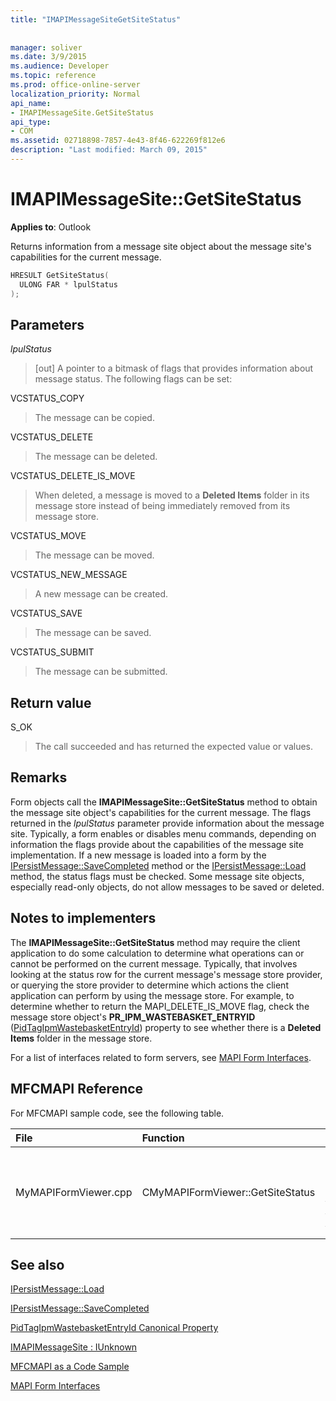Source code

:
 ```yaml
---
title: "IMAPIMessageSiteGetSiteStatus"
 
 
manager: soliver
ms.date: 3/9/2015
ms.audience: Developer
ms.topic: reference
ms.prod: office-online-server
localization_priority: Normal
api_name:
- IMAPIMessageSite.GetSiteStatus
api_type:
- COM
ms.assetid: 02718898-7857-4e43-8f46-622269f812e6
description: "Last modified: March 09, 2015"
---
```


# IMAPIMessageSite::GetSiteStatus

  
  
**Applies to**: Outlook 
  
Returns information from a message site object about the message site's capabilities for the current message.
  
```cpp
HRESULT GetSiteStatus(
  ULONG FAR * lpulStatus
);
```

## Parameters

 _lpulStatus_
  
> [out] A pointer to a bitmask of flags that provides information about message status. The following flags can be set:
    
VCSTATUS_COPY 
  
> The message can be copied. 
    
VCSTATUS_DELETE 
  
> The message can be deleted.
    
VCSTATUS_DELETE_IS_MOVE 
  
> When deleted, a message is moved to a **Deleted Items** folder in its message store instead of being immediately removed from its message store. 
    
VCSTATUS_MOVE 
  
> The message can be moved.
    
VCSTATUS_NEW_MESSAGE 
  
> A new message can be created.
    
VCSTATUS_SAVE 
  
> The message can be saved.
    
VCSTATUS_SUBMIT 
  
> The message can be submitted.
    
## Return value

S_OK 
  
> The call succeeded and has returned the expected value or values.
    
## Remarks

Form objects call the **IMAPIMessageSite::GetSiteStatus** method to obtain the message site object's capabilities for the current message. The flags returned in the  _lpulStatus_ parameter provide information about the message site. Typically, a form enables or disables menu commands, depending on information the flags provide about the capabilities of the message site implementation. If a new message is loaded into a form by the [IPersistMessage::SaveCompleted](ipersistmessage-savecompleted.md) method or the [IPersistMessage::Load](ipersistmessage-load.md) method, the status flags must be checked. Some message site objects, especially read-only objects, do not allow messages to be saved or deleted. 
  
## Notes to implementers

The **IMAPIMessageSite::GetSiteStatus** method may require the client application to do some calculation to determine what operations can or cannot be performed on the current message. Typically, that involves looking at the status row for the current message's message store provider, or querying the store provider to determine which actions the client application can perform by using the message store. For example, to determine whether to return the MAPI_DELETE_IS_MOVE flag, check the message store object's **PR_IPM_WASTEBASKET_ENTRYID** ([PidTagIpmWastebasketEntryId](pidtagipmwastebasketentryid-canonical-property.md)) property to see whether there is a **Deleted Items** folder in the message store. 
  
For a list of interfaces related to form servers, see [MAPI Form Interfaces](mapi-form-interfaces.md).
  
## MFCMAPI Reference

For MFCMAPI sample code, see the following table.
  
|**File**|**Function**|**Comment**|
|:-----|:-----|:-----|
|MyMAPIFormViewer.cpp  <br/> |CMyMAPIFormViewer::GetSiteStatus  <br/> |MFCMAPI uses the **IMAPIMessageSite::GetSiteStatus** method to get the status of the specified site. It can return VCSTATUS_NEW_MESSAGE, VCSTATUS_SAVE, or VCSTATUS_SUBMIT.  <br/> |
   
## See also



[IPersistMessage::Load](ipersistmessage-load.md)
  
[IPersistMessage::SaveCompleted](ipersistmessage-savecompleted.md)
  
[PidTagIpmWastebasketEntryId Canonical Property](pidtagipmwastebasketentryid-canonical-property.md)
  
[IMAPIMessageSite : IUnknown](imapimessagesiteiunknown.md)


[MFCMAPI as a Code Sample](mfcmapi-as-a-code-sample.md)
  
[MAPI Form Interfaces](mapi-form-interfaces.md)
+--
• **Action item**:
The images are to be left out while the entries are written out exactly.

• **Exercise result**:
Source code

:
 ```yaml
---
title: "IMAPIMessageSiteGetSiteStatus"
 
 
manager: soliver
ms.date: 3/9/2015
ms.audience: Developer
ms.topic: reference
ms.prod: office-online-server
localization_priority: Normal
api_name:
- IMAPIMessageSite.GetSiteStatus
api_type:
- COM
ms.assetid: 02718898-7857-4e43-8f46-622269f812e6
description: "Last modified: March 09, 2015"
---
```


# IMAPIMessageSite::GetSiteStatus

  
  
**Applies to**: Outlook 
  
Returns information from a message site object about the message site's capabilities for the current message.
  
```cpp
HRESULT GetSiteStatus(
  ULONG FAR * lpulStatus
);
```

## Parameters

 _lpulStatus_
  
> [out] A pointer to a bitmask of flags that provides information about message status. The following flags can be set:
    
VCSTATUS_COPY 
  
> The message can be copied. 
    
VCSTATUS_DELETE 
  
> The message can be deleted.
    
VCSTATUS_DELETE_IS_MOVE 
  
> When deleted, a message is moved to a **Deleted Items** folder in its message store instead of being immediately removed from its message store. 
    
VCSTATUS_MOVE 
  
> The message can be moved.
    
VCSTATUS_NEW_MESSAGE 
  
> A new message can be created.
    
VCSTATUS_SAVE 
  
> The message can be saved.
    
VCSTATUS_SUBMIT 
  
> The message can be submitted.
    
## Return value

S_OK 
  
> The call succeeded and has returned the expected value or values.
    
## Remarks

Form objects call the **IMAPIMessageSite::GetSiteStatus** method to obtain the message site object's capabilities for the current message. The flags returned in the  _lpulStatus_ parameter provide information about the message site. Typically, a form enables or disables menu commands, depending on information the flags provide about the capabilities of the message site implementation. If a new message is loaded into a form by the [IPersistMessage::SaveCompleted](ipersistmessage-savecompleted.md) method or the [IPersistMessage::Load](ipersistmessage-load.md) method, the status flags must be checked. Some message site objects, especially read-only objects, do not allow messages to be saved or deleted. 
  
## Notes to implementers

The **IMAPIMessageSite::GetSiteStatus** method may require the client application to do some calculation to determine what operations can or cannot be performed on the current message. Typically, that involves looking at the status row for the current message's message store provider, or querying the store provider to determine which actions the client application can perform by using the message store. For example, to determine whether to return the MAPI_DELETE_IS_MOVE flag, check the message store object's **PR_IPM_WASTEBASKET_ENTRYID** ([PidTagIpmWastebasketEntryId](pidtagipmwastebasketentryid-canonical-property.md)) property to see whether there is a **Deleted Items** folder in the message store. 
  
For a list of interfaces related to form servers, see [MAPI Form Interfaces](mapi-form-interfaces.md).
  
## MFCMAPI Reference

For MFCMAPI sample code, see the following table.
  
|**File**|**Function**|**Comment**|
|:-----|:-----|:-----|
|MyMAPIFormViewer.cpp  <br/> |CMyMAPIFormViewer::GetSiteStatus  <br/> |MFCMAPI uses the **IMAPIMessageSite::GetSiteStatus** method to get the status of the specified site. It can return VCSTATUS_NEW_MESSAGE, VCSTATUS_SAVE, or VCSTATUS_SUBMIT.  <br/> |
   
## See also



[IPersistMessage::Load](ipersistmessage-load.md)
  
[IPersistMessage::SaveCompleted](ipersistmessage-savecompleted.md)
  
[PidTagIpmWastebasketEntryId Canonical Property](pidtagipmwastebasketentryid-canonical-property.md)
  
[IMAPIMessageSite : IUnknown](imapimessagesiteiunknown.md)


[MFCMAPI as a Code Sample](mfcmapi-as-a-code-sample.md)
  
[MAPI Form Interfaces](mapi-form-interfaces.md)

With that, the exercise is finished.